Stored data entries
****

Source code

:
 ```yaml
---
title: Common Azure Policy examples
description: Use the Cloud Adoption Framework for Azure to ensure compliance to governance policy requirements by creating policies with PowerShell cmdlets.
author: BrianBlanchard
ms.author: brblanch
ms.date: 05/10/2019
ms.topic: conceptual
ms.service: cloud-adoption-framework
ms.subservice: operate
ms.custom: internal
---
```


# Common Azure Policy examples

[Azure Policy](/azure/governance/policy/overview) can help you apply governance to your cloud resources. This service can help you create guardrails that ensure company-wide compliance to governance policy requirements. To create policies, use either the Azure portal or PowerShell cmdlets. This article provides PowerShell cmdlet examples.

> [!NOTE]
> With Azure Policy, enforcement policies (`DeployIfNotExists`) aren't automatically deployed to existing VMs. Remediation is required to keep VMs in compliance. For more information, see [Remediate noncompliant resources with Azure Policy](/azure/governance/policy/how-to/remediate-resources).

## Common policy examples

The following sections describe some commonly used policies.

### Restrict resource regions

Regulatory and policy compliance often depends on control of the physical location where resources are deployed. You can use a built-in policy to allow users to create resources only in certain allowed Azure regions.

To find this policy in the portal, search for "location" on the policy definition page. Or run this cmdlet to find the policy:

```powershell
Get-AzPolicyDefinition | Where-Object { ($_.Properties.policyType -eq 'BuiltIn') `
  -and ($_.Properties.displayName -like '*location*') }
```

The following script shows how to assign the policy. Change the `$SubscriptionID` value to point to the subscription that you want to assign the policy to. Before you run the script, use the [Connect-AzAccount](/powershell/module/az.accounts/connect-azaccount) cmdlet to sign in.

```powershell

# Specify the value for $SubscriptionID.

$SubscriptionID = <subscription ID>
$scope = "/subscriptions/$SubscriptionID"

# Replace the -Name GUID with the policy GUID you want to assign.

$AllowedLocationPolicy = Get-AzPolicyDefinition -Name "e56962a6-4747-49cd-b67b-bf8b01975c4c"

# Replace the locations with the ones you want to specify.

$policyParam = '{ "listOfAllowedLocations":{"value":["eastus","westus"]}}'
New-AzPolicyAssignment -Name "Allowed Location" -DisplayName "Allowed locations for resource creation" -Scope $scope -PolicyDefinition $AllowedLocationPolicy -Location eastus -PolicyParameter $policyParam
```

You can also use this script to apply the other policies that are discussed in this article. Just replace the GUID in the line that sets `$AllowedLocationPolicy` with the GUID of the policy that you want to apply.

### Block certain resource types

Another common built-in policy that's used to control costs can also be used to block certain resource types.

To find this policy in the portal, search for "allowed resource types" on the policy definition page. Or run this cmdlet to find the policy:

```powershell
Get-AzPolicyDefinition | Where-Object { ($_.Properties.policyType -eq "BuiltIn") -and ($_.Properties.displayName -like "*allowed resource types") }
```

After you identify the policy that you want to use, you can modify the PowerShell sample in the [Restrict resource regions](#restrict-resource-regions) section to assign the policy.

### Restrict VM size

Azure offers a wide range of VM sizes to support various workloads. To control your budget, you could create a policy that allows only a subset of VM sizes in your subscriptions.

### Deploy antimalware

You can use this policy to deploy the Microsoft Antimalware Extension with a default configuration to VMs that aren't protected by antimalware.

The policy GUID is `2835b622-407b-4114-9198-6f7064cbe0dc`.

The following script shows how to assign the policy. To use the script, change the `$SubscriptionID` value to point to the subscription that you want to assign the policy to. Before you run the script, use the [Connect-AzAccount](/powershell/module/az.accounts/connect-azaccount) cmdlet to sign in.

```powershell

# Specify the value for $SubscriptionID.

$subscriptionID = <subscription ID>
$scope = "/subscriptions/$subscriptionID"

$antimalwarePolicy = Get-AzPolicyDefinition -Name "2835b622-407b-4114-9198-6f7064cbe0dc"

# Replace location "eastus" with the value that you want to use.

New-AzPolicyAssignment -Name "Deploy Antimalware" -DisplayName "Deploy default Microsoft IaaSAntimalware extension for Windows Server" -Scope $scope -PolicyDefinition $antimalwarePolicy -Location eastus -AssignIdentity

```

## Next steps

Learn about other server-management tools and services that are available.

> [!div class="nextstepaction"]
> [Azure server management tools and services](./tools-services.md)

****

▸ **About this task**
Look through the records and gather each line with the word "policyType".

▸ **Exercise response**
Get-AzPolicyDefinition | Where-Object { ($_.Properties.policyType -eq 'BuiltIn') `
Get-AzPolicyDefinition | Where-Object { ($_.Properties.policyType -eq "BuiltIn") -and ($_.Properties.displayName -like "*allowed resource types") }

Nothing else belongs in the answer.